Small-molecule quinones are promising cathode materials for aqueous zinc batteries with high theoretical capacity and desirable voltage. However, they usually exhibit high solubility in aqueous electrolytes, resulting in the loss of active material and a short cycle life. An efficient solution is to introduce linkages for benzoquinones (BQs) to enlarge molecular size; nevertheless, at the same time this adds dead weight, and the usually extended conjugation leads to the decreased redox potential of carbonyl groups. Herein, we present a phenyl cross-linked tri-p-benzoquinone (Ph-tri-BQ) cathode material for aqueous zinc batteries. Its solubility is greatly reduced to below 0.002% of the solubility for BQ. Besides, the weak electron-donation property and weight of the phenyl linkage are further shared by three BQs.

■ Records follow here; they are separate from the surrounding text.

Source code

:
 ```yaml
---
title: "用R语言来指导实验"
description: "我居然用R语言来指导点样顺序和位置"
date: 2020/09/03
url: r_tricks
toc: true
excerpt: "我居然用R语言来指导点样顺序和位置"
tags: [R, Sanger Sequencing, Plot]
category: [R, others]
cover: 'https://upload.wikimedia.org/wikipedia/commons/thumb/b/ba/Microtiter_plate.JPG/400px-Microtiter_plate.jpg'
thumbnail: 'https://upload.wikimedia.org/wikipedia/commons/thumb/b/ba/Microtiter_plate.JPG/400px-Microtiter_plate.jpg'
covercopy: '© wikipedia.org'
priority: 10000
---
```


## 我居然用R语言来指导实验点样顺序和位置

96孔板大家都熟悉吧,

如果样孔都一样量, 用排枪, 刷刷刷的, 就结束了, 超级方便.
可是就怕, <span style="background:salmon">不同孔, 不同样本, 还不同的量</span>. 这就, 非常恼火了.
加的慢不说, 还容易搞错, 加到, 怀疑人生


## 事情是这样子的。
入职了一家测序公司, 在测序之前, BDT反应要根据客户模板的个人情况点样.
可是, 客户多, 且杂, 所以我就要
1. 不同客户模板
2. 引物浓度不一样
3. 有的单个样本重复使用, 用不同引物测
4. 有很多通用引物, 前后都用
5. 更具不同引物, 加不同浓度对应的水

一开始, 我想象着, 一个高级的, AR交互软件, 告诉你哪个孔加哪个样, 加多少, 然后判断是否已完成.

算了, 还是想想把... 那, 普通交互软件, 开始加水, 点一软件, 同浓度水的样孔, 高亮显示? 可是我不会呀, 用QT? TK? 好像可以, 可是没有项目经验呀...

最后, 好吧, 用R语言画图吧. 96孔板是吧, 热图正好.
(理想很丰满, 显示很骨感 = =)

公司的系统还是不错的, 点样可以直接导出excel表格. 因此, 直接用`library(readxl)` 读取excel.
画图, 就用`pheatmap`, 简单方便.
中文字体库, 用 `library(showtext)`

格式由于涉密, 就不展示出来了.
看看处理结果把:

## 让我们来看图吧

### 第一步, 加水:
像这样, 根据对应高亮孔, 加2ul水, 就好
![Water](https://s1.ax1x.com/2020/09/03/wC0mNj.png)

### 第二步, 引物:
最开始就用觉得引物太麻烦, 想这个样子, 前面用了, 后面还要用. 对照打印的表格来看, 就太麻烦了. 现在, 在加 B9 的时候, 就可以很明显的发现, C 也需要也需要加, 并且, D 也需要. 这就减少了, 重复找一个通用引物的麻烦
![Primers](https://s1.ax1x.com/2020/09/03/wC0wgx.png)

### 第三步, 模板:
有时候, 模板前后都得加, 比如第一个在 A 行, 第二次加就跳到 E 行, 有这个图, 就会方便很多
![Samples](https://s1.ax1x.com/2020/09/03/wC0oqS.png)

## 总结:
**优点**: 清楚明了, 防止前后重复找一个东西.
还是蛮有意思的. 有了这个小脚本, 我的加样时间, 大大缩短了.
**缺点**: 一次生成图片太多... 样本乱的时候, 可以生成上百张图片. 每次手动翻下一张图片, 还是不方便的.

Therefore, Ph-tri-BQ achieves a high capacity of 402 mA h g⁻¹ with a 1.03 V discharge voltage plateau at 0.2 A g⁻¹. Upon a 500 times increase in current density to 100 A g⁻¹, the cathode still retains 221 mA h g⁻¹ capacity at 0.91 V discharge voltage together with an ultra-long lifespan of 150 000 cycles. The energy storage mechanism is identified as the redox reactions on carbonyl sites with Zn²⁺/H⁺ co-storage.